→ **Prompt**
The entries must be restated exactly as written.

→ **Source records**
:::

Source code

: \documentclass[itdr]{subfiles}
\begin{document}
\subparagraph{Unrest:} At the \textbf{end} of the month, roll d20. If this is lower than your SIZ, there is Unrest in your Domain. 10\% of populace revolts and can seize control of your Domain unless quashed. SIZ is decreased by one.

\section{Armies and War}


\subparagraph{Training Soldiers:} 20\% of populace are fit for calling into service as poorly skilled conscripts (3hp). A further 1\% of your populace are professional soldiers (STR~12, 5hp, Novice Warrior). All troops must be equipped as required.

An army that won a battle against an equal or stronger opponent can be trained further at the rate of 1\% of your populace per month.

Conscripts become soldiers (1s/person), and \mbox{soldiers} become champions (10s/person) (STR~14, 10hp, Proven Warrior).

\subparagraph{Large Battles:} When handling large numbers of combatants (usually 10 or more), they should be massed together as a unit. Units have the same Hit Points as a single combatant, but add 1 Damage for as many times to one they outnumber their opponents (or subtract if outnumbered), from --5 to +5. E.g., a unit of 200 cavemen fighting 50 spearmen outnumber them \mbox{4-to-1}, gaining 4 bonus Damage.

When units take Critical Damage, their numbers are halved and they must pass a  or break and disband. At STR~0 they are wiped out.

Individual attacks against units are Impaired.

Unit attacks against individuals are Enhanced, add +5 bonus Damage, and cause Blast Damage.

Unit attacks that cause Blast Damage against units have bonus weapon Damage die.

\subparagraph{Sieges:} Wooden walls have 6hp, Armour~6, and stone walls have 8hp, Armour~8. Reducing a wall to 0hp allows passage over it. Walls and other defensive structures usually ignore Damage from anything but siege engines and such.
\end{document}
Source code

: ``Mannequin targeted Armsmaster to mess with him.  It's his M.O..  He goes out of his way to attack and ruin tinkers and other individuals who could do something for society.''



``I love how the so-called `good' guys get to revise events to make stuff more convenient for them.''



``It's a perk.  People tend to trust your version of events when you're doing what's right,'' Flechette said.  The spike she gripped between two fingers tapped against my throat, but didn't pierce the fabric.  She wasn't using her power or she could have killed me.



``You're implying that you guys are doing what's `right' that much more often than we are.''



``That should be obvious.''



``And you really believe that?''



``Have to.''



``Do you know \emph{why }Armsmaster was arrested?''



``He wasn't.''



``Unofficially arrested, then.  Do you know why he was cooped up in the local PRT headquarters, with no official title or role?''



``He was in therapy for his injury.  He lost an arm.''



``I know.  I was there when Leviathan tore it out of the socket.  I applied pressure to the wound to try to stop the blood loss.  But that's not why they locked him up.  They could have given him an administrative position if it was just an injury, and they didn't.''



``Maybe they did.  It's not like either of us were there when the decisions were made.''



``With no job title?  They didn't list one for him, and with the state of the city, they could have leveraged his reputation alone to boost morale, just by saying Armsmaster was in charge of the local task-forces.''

:::

→ **Output for this task**
Source code

: \documentclass[itdr]{subfiles}
\begin{document}
\subparagraph{Unrest:} At the \textbf{end} of the month, roll d20. If this is lower than your SIZ, there is Unrest in your Domain. 10\% of populace revolts and can seize control of your Domain unless quashed. SIZ is decreased by one.

\section{Armies and War}


\subparagraph{Training Soldiers:} 20\% of populace are fit for calling into service as poorly skilled conscripts (3hp). A further 1\% of your populace are professional soldiers (STR~12, 5hp, Novice Warrior). All troops must be equipped as required.

An army that won a battle against an equal or stronger opponent can be trained further at the rate of 1\% of your populace per month.

Conscripts become soldiers (1s/person), and \mbox{soldiers} become champions (10s/person) (STR~14, 10hp, Proven Warrior).

\subparagraph{Large Battles:} When handling large numbers of combatants (usually 10 or more), they should be massed together as a unit. Units have the same Hit Points as a single combatant, but add 1 Damage for as many times to one they outnumber their opponents (or subtract if outnumbered), from --5 to +5. E.g., a unit of 200 cavemen fighting 50 spearmen outnumber them \mbox{4-to-1}, gaining 4 bonus Damage.

When units take Critical Damage, their numbers are halved and they must pass a  or break and disband. At STR~0 they are wiped out.

Individual attacks against units are Impaired.

Unit attacks against individuals are Enhanced, add +5 bonus Damage, and cause Blast Damage.

Unit attacks that cause Blast Damage against units have bonus weapon Damage die.

\subparagraph{Sieges:} Wooden walls have 6hp, Armour~6, and stone walls have 8hp, Armour~8. Reducing a wall to 0hp allows passage over it. Walls and other defensive structures usually ignore Damage from anything but siege engines and such.
\end{document}
Source code

: ``Mannequin targeted Armsmaster to mess with him.  It's his M.O..  He goes out of his way to attack and ruin tinkers and other individuals who could do something for society.''



``I love how the so-called `good' guys get to revise events to make stuff more convenient for them.''



``It's a perk.  People tend to trust your version of events when you're doing what's right,'' Flechette said.  The spike she gripped between two fingers tapped against my throat, but didn't pierce the fabric.  She wasn't using her power or she could have killed me.



``You're implying that you guys are doing what's `right' that much more often than we are.''



``That should be obvious.''



``And you really believe that?''



``Have to.''



``Do you know \emph{why }Armsmaster was arrested?''



``He wasn't.''



``Unofficially arrested, then.  Do you know why he was cooped up in the local PRT headquarters, with no official title or role?''



``He was in therapy for his injury.  He lost an arm.''



``I know.  I was there when Leviathan tore it out of the socket.  I applied pressure to the wound to try to stop the blood loss.  But that's not why they locked him up.  They could have given him an administrative position if it was just an injury, and they didn't.''



``Maybe they did.  It's not like either of us were there when the decisions were made.''



``With no job title?  They didn't list one for him, and with the state of the city, they could have leveraged his reputation alone to boost morale, just by saying Armsmaster was in charge of the local task-forces.''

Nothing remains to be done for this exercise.